AWS Storage Blog
Build a data lake for streaming data with Amazon S3 Tables and Amazon Data Firehose
Businesses are increasingly adopting real-time data processing to stay ahead of user expectations and market changes. Industries such as retail, finance, manufacturing, and smart cities are using streaming data for everything from optimizing supply chains to detecting fraud and improving urban planning. The ability to use data as it is generated has become a critical competitive advantage for businesses, driving demand for a scalable data lake architecture for storing and managing streaming data. More recently, users are increasingly using Apache Iceberg to organize their streaming data in data lakes to use its database-like features, such as schema evolution, time travel, and ACID transactions.
Amazon S3 Tables provide purpose-built storage with a simple, performant, and cost-effective way to store and query Apache Iceberg tables. S3 Tables continuously optimize storage to maximize query performance and minimize costs, making it an excellent choice for businesses looking to streamline their data lake operations without further infrastructure setup. Businesses can stream and query tables in S3 table buckets through AWS analytics services, such as Amazon Data Firehose and Amazon Athena, by integrating the table buckets with AWS Glue Data Catalog and AWS Lake Formation. The S3 Tables integration with AWS analytics services for table buckets is in preview. Firehose is a fully managed serverless service that streams data from various sources to data lakes, data warehouses, and analytics data stores. With built-in support for Iceberg, Firehose can deliver real-time data from multiple sources to Iceberg tables in Amazon S3 without provisioning further resources or paying for idle streams during non-use hours. It streamlines data ingestion by processing streaming records as they arrive, and eliminates multi-step processes involved in writing streaming data in raw formats and converting it to Apache Iceberg format.
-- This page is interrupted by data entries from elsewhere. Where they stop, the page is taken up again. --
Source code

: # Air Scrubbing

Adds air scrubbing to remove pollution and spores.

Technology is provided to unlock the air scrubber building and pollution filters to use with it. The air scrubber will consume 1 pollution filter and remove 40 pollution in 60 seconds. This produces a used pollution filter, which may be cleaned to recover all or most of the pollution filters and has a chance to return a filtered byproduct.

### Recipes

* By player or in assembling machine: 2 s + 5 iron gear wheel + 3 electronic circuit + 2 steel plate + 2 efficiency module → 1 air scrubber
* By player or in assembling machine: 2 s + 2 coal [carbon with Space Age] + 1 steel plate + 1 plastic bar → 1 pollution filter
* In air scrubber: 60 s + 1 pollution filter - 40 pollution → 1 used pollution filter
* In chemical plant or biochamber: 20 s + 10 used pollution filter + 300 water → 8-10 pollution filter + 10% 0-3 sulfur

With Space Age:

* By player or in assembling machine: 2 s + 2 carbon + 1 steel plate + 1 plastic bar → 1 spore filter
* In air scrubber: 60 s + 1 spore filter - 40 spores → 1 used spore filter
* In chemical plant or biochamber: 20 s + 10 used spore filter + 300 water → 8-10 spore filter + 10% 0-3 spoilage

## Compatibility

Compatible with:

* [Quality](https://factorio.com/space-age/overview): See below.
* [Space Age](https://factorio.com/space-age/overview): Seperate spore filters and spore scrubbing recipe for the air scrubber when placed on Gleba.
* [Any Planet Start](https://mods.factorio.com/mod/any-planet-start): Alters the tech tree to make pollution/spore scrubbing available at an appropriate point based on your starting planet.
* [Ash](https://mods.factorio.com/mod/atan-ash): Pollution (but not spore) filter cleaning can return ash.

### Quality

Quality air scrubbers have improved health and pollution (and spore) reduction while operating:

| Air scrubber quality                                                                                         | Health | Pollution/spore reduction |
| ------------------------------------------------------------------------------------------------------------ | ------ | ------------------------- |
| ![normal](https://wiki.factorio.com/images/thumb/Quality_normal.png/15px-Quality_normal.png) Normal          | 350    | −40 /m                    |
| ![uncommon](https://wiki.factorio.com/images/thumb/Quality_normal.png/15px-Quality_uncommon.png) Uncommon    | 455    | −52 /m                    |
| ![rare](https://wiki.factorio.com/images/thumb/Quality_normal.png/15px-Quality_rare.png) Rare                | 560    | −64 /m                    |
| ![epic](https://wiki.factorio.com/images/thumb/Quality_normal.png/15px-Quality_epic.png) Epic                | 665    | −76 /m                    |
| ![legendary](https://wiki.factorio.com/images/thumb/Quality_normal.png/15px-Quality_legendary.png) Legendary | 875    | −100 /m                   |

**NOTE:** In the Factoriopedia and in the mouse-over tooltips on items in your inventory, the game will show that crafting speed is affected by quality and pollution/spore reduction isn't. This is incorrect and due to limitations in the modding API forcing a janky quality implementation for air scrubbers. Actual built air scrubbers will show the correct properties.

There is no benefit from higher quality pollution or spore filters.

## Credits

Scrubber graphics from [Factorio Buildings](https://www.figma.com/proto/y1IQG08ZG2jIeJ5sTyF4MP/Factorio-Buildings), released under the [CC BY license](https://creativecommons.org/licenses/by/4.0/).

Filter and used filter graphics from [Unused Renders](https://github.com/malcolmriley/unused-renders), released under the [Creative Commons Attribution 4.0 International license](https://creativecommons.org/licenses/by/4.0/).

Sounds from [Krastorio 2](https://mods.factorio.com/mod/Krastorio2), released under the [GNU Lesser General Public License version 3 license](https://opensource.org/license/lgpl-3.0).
In this post, we walk through building a fully managed data lake using Firehose and S3 Tables to store and analyze real-time streaming data. We use a custom streaming source to deliver data into a table in an S3 table bucket, but the same workflow can be followed for other sources supported by Firehose that are listed in this Amazon Data Firehose user guide.
Solution overview
In this solution, we demonstrate an example where a user ingests streaming data from a source directly into a table in S3 table buckets. We start with creating an S3 table bucket and integrating it with AWS analytics services through AWS Glue Data Catalog and AWS Lake Formation. Then, we use Amazon Kinesis Data Generator to simulate and publish real-time data streams to Firehose and use Athena to view the data that is streamed into the table in table bucket.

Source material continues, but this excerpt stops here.